May 21,2008: Leftist leaders of FARC and Venezuela both have major credibility and performance problems. FARC is falling apart, at least according to captured gunmen and surrendering FARC leaders. In Venezuela, even the poor, who believed leftist Higo Chavez and elected him president, are disenchanted with all the rhetoric, and lack of performance. They are still poor, while Chavez spends all the oil money on making himself a regional hero. That includes giving FARC several hundred million dollars. FARC needs the money because it can't meet its payroll (for gunmen and corrupt government officials). Using terror to instill discipline no longer works as well as it used to. Those who don't get paid, don't perform. In some cases, FARC gunmen have turned on their leaders, killing them for a government reward. This has caused an increasing number of these FARC commanders to surrender or flee the country. Out in the bush, there's this growing feeling that there's no future in FARC.

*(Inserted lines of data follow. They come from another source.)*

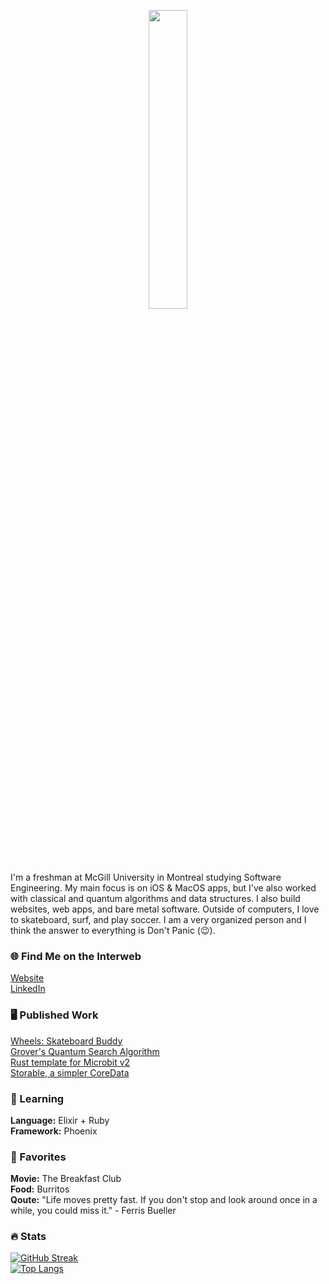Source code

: <p align="center">
<img src="https://user-images.githubusercontent.com/64988375/225766725-3e811ba3-3859-4f08-bc42-c9d789773ca0.png" width=35% height=35%>
</p>
                                                                                                                
I'm a freshman at McGill University in Montreal studying Software Engineering. My main focus is on iOS & MacOS apps, but I've also worked with classical and quantum algorithms and data structures. I also build websites, web apps, and bare metal software. Outside of computers, I love to skateboard, surf, and play soccer. I am a very organized person and I think the answer to everything is Don't Panic (😉).

### 🌐 Find Me on the Interweb
[Website](https://trevorpiltch.github.io/) <br />
[LinkedIn](https://www.linkedin.com/in/trevor-piltch-41276a26a/)<br />

### 🖥 Published Work
[Wheels: Skateboard Buddy](https://apps.apple.com/app/id1667530731) <br />
[Grover's Quantum Search Algorithm](https://github.com/trevorpiltch/Grovers-Algorithm) <br />
[Rust template for Microbit v2](https://github.com/trevorpiltch/embedded_template) <br />
[Storable, a simpler CoreData](https://github.com/trevorpiltch/Storable)<br/>


### 🧠 Learning 
**Language:** Elixir + Ruby <br />
**Framework:** Phoenix <br />

### 🌟 Favorites 
**Movie:** The Breakfast Club <br />
**Food:** Burritos <br />
**Qoute:** "Life moves pretty fast. If you don't stop and look around once in a while, you could miss it." - Ferris Bueller <br />

### 🔥 Stats 
[![GitHub Streak](https://github-readme-streak-stats.herokuapp.com?user=trevorpiltch&theme=dark&hide_border=false&date_format=M%20j%5B%2C%20Y%5D)](https://git.io/streak-stats) <br />
[![Top Langs](https://github-readme-stats.vercel.app/api/top-langs/?username=trevorpiltch&layout=compact&theme=vision-friendly-dark)](https://github.com/anuraghazra/github-readme-stats)
<!---
trevorpiltch/trevorpiltch is a ✨ special ✨ repository because its `README.md` (this file) appears on your GitHub profile.
You can click the Preview link to take a look at your changes.
--->
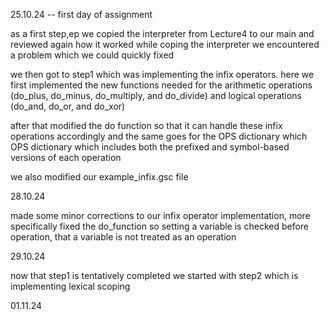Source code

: 25.10.24 -- first day of assignment

as a first step,ep we copied the interpreter from Lecture4 to our main and reviewed again how it worked
while coping the interpreter we encountered a problem which we could quickly fixed

we then got to step1 which was implementing the infix operators. here we first implemented the new functions needed for the arithmetic operations  (do_plus, do_minus, do_multiply, and do_divide) and logical operations (do_and, do_or, and do_xor)

after that modified the do function so that it can handle these infix operations accordingly and the same goes for the OPS dictionary which OPS dictionary which includes both the prefixed and symbol-based versions of each operation

we also modified our example_infix.gsc file

28.10.24

made some minor corrections to our infix operator implementation, more specifically fixed the do_function so setting a variable is checked before operation, that a variable is not treated as an operation


29.10.24

now that step1 is tentatively completed we started with step2 which is implementing lexical scoping

01.11.24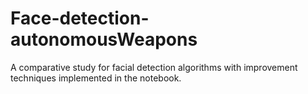 # Face-detection-autonomousWeapons
A comparative study for facial detection algorithms with improvement techniques implemented in the notebook.
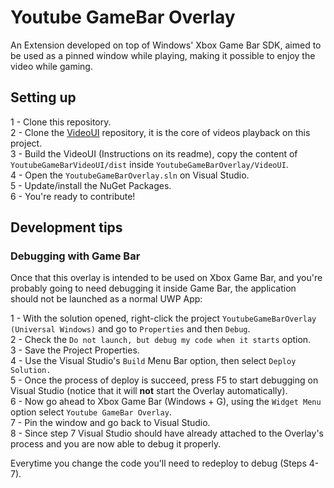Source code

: # Youtube GameBar Overlay
An Extension developed on top of Windows' Xbox Game Bar SDK, aimed to be used as a pinned window while playing, making it possible to enjoy the video while gaming. 

## Setting up
1 - Clone this repository.  
2 - Clone the [VideoUI](https://github.com/MarconiGRF/YoutubeGameBarVideoUI) repository, it is the core of videos playback on this project.  
3 - Build the VideoUI (Instructions on its readme), copy the content of `YoutubeGameBarVideoUI/dist` inside `YoutubeGameBarOverlay/VideoUI`.  
4 - Open the `YoutubeGameBarOverlay.sln` on Visual Studio.  
5 - Update/install the NuGet Packages.  
6 - You're ready to contribute!

## Development tips
### Debugging with Game Bar
Once that this overlay is intended to be used on Xbox Game Bar, and you're probably going to need debugging it inside Game Bar, the application should not be launched as a normal UWP App:  

1 - With the solution opened, right-click the project `YoutubeGameBarOverlay (Universal Windows)` and go to `Properties` and then `Debug`.  
2 - Check the `Do not launch, but debug my code when it starts` option.  
3 - Save the Project Properties.  
4 - Use the Visual Studio's `Build` Menu Bar option, then select `Deploy Solution.`  
5 - Once the process of deploy is succeed, press F5 to start debugging on Visual Studio (notice that it will **not** start the Overlay automatically).  
6 - Now go ahead to Xbox Game Bar (Windows + G), using the `Widget Menu` option select `Youtube GameBar Overlay`.  
7 - Pin the window and go back to Visual Studio.  
8 - Since step 7 Visual Studio should have already attached to the Overlay's process and you are now able to debug it properly.

Everytime you change the code you'll need to redeploy to debug (Steps 4-7).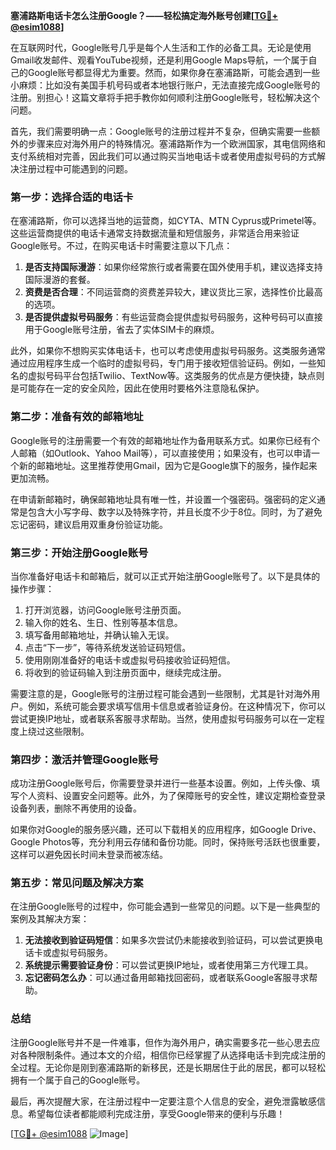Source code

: **塞浦路斯电话卡怎么注册Google？——轻松搞定海外账号创建[[TG💪+ @esim1088](https://t.me/s/esim1088)]**

在互联网时代，Google账号几乎是每个人生活和工作的必备工具。无论是使用Gmail收发邮件、观看YouTube视频，还是利用Google Maps导航，一个属于自己的Google账号都显得尤为重要。然而，如果你身在塞浦路斯，可能会遇到一些小麻烦：比如没有美国手机号码或者本地银行账户，无法直接完成Google账号的注册。别担心！这篇文章将手把手教你如何顺利注册Google账号，轻松解决这个问题。

首先，我们需要明确一点：Google账号的注册过程并不复杂，但确实需要一些额外的步骤来应对海外用户的特殊情况。塞浦路斯作为一个欧洲国家，其电信网络和支付系统相对完善，因此我们可以通过购买当地电话卡或者使用虚拟号码的方式解决注册过程中可能遇到的问题。

### **第一步：选择合适的电话卡**
在塞浦路斯，你可以选择当地的运营商，如CYTA、MTN Cyprus或Primetel等。这些运营商提供的电话卡通常支持数据流量和短信服务，非常适合用来验证Google账号。不过，在购买电话卡时需要注意以下几点：

1. **是否支持国际漫游**：如果你经常旅行或者需要在国外使用手机，建议选择支持国际漫游的套餐。
2. **资费是否合理**：不同运营商的资费差异较大，建议货比三家，选择性价比最高的选项。
3. **是否提供虚拟号码服务**：有些运营商会提供虚拟号码服务，这种号码可以直接用于Google账号注册，省去了实体SIM卡的麻烦。

此外，如果你不想购买实体电话卡，也可以考虑使用虚拟号码服务。这类服务通常通过应用程序生成一个临时的虚拟号码，专门用于接收短信验证码。例如，一些知名的虚拟号码平台包括Twilio、TextNow等。这类服务的优点是方便快捷，缺点则是可能存在一定的安全风险，因此在使用时要格外注意隐私保护。

### **第二步：准备有效的邮箱地址**
Google账号的注册需要一个有效的邮箱地址作为备用联系方式。如果你已经有个人邮箱（如Outlook、Yahoo Mail等），可以直接使用；如果没有，也可以申请一个新的邮箱地址。这里推荐使用Gmail，因为它是Google旗下的服务，操作起来更加流畅。

在申请新邮箱时，确保邮箱地址具有唯一性，并设置一个强密码。强密码的定义通常是包含大小写字母、数字以及特殊字符，并且长度不少于8位。同时，为了避免忘记密码，建议启用双重身份验证功能。

### **第三步：开始注册Google账号**
当你准备好电话卡和邮箱后，就可以正式开始注册Google账号了。以下是具体的操作步骤：

1. 打开浏览器，访问Google账号注册页面。
2. 输入你的姓名、生日、性别等基本信息。
3. 填写备用邮箱地址，并确认输入无误。
4. 点击“下一步”，等待系统发送验证码短信。
5. 使用刚刚准备好的电话卡或虚拟号码接收验证码短信。
6. 将收到的验证码输入到注册页面中，继续完成注册。

需要注意的是，Google账号的注册过程可能会遇到一些限制，尤其是针对海外用户。例如，系统可能会要求填写信用卡信息或者验证身份。在这种情况下，你可以尝试更换IP地址，或者联系客服寻求帮助。当然，使用虚拟号码服务可以在一定程度上绕过这些限制。

### **第四步：激活并管理Google账号**
成功注册Google账号后，你需要登录并进行一些基本设置。例如，上传头像、填写个人资料、设置安全问题等。此外，为了保障账号的安全性，建议定期检查登录设备列表，删除不再使用的设备。

如果你对Google的服务感兴趣，还可以下载相关的应用程序，如Google Drive、Google Photos等，充分利用云存储和备份功能。同时，保持账号活跃也很重要，这样可以避免因长时间未登录而被冻结。

### **第五步：常见问题及解决方案**
在注册Google账号的过程中，你可能会遇到一些常见的问题。以下是一些典型的案例及其解决方案：

1. **无法接收到验证码短信**：如果多次尝试仍未能接收到验证码，可以尝试更换电话卡或虚拟号码服务。
2. **系统提示需要验证身份**：可以尝试更换IP地址，或者使用第三方代理工具。
3. **忘记密码怎么办**：可以通过备用邮箱找回密码，或者联系Google客服寻求帮助。

### **总结**
注册Google账号并不是一件难事，但作为海外用户，确实需要多花一些心思去应对各种限制条件。通过本文的介绍，相信你已经掌握了从选择电话卡到完成注册的全过程。无论你是刚到塞浦路斯的新移民，还是长期居住于此的居民，都可以轻松拥有一个属于自己的Google账号。

最后，再次提醒大家，在注册过程中一定要注意个人信息的安全，避免泄露敏感信息。希望每位读者都能顺利完成注册，享受Google带来的便利与乐趣！

[[TG💪+ @esim1088](https://t.me/s/esim1088) ![Image](https://i.postimg.cc/4NQfJmqS/Snipaste-2025-05-13-00-14-12.png)]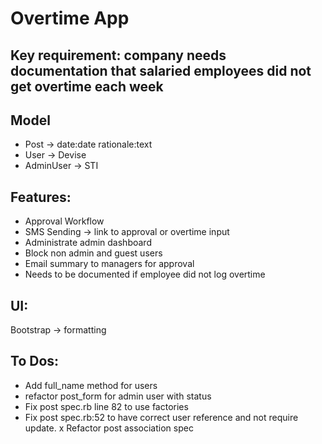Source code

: # Overtime App

## Key requirement: company needs documentation that salaried employees did not get overtime each week

## Model
- Post -> date:date rationale:text
- User -> Devise
- AdminUser -> STI

## Features:
- Approval Workflow
- SMS Sending -> link to approval or overtime input
- Administrate admin dashboard
- Block non admin and guest users
- Email summary to managers for approval
- Needs to be documented if employee did not log overtime

## UI:
Bootstrap -> formatting

## To Dos:
- Add full_name method for users
- refactor post_form for admin user with status
- Fix post spec.rb line 82 to use factories
- Fix post spec.rb:52 to have correct user reference and not require update.
x Refactor post association spec




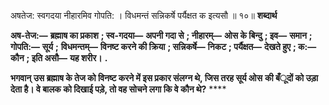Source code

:  

अषतेज: स्वगदया नीहारमिव गोपति: । विधमन्तं सन्निकर्षे पर्यैक्षत क इत्यसौ ॥ १०॥ **शब्दार्थ** 

**अष-तेज:—** **ब्रह्माष का प्रकाश** **; स्व-गदया—** **अपनी गदा से** **; नीहारम्—** **ओस के बिन्दु** **; इव—** **समान** **; गोपति:—** **सूर्य** **;** **विधमन्तम्—** **विनष्ट करने की क्रिया** **; सन्निकर्षे—** **निकट** **; पर्यैक्षत—** **देखते हुए** **; क:—** **कौन** **; इति असौ—** **यह शरीर।** **.** 

**भगवान् उस ब्रह्माष के तेज को विनष्ट करने में इस प्रकार संलग्न थे, जिस तरह सूर्य ओस** **की बँूदों को उड़ा देता है। वे बालक को दिखाई पड़े, तो वह सोचने लगा कि वे कौन थे?** **** 
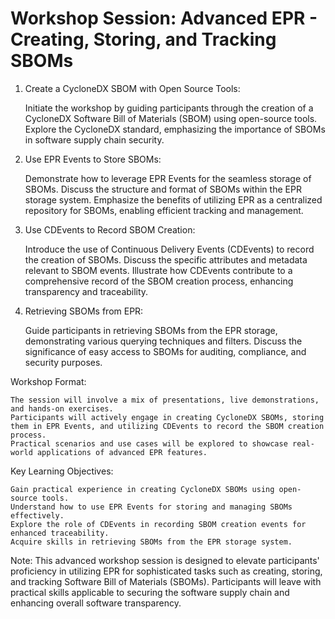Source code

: # Workshop Session: Advanced EPR - Creating, Storing, and Tracking SBOMs

1. Create a CycloneDX SBOM with Open Source Tools:

    Initiate the workshop by guiding participants through the creation of a CycloneDX Software Bill of Materials (SBOM) using open-source tools.
    Explore the CycloneDX standard, emphasizing the importance of SBOMs in software supply chain security.

2. Use EPR Events to Store SBOMs:

    Demonstrate how to leverage EPR Events for the seamless storage of SBOMs. Discuss the structure and format of SBOMs within the EPR storage system.
    Emphasize the benefits of utilizing EPR as a centralized repository for SBOMs, enabling efficient tracking and management.

3. Use CDEvents to Record SBOM Creation:

    Introduce the use of Continuous Delivery Events (CDEvents) to record the creation of SBOMs. Discuss the specific attributes and metadata relevant to SBOM events.
    Illustrate how CDEvents contribute to a comprehensive record of the SBOM creation process, enhancing transparency and traceability.

4. Retrieving SBOMs from EPR:

    Guide participants in retrieving SBOMs from the EPR storage, demonstrating various querying techniques and filters.
    Discuss the significance of easy access to SBOMs for auditing, compliance, and security purposes.

Workshop Format:

    The session will involve a mix of presentations, live demonstrations, and hands-on exercises.
    Participants will actively engage in creating CycloneDX SBOMs, storing them in EPR Events, and utilizing CDEvents to record the SBOM creation process.
    Practical scenarios and use cases will be explored to showcase real-world applications of advanced EPR features.

Key Learning Objectives:

    Gain practical experience in creating CycloneDX SBOMs using open-source tools.
    Understand how to use EPR Events for storing and managing SBOMs effectively.
    Explore the role of CDEvents in recording SBOM creation events for enhanced traceability.
    Acquire skills in retrieving SBOMs from the EPR storage system.

Note: This advanced workshop session is designed to elevate participants' proficiency in utilizing EPR for sophisticated tasks such as creating, storing, and tracking Software Bill of Materials (SBOMs). Participants will leave with practical skills applicable to securing the software supply chain and enhancing overall software transparency.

May 18, 2008: The most senior women in FARC, Nelly Avila Moreno, surrendered after two weeks of negotiations. She feared that some of her subordinates were plotting to kill her for the reward (nearly $2 million) the government had on her head. Another FARC commander, Ivan Rios, was murdered two months ago by his chief of security for that reason. The killer recently collected over two million dollars in reward money. Moreno confirmed that FARC was falling apart. The constant pressure from the police and army had destroyed many of the money making activities (drugs and kidnapping, in particular), and it had become too dangerous for senior FARC commanders, like Moreno, to travel long distances to meet with the most senior FARC leaders. She had not been able to meet with them for two years, and was pretty much left to her own devices and ordered to hang on. Venezuela was seen as a potential savior, but Venezuelan leftists are in trouble now as well, and Moreno felt surrender was the only solution. She was faced with high levels of desertion, and subordinates who were tired of always being on the run from the security forces. Food was a problem, and too many of the rural population were now willing to tell the police when they had seen FARC personnel. A decade ago, FARC had nearly 18,000 fighters under arms. Now, fewer than 8,000 gunmen are out there, and many are inclined to surrender to the government, or just run away. In the last year alone, FARC lost over 4,000 people (38 percent were killed, the rest deserted or were captured). This is more than double the losses of 2006. Recruiting is more difficult, largely because FARC is no longer cool, or very safe. The FARC deserters come home and bad-mouth the organization, making it less likely that anyone from that area will join up. FARC has been having a hard time meeting the payroll, which also hurts hiring. Now that killing FARC commanders for the reward has become a popular goal for FARC members, the organization is going to have even more problems keeping it together.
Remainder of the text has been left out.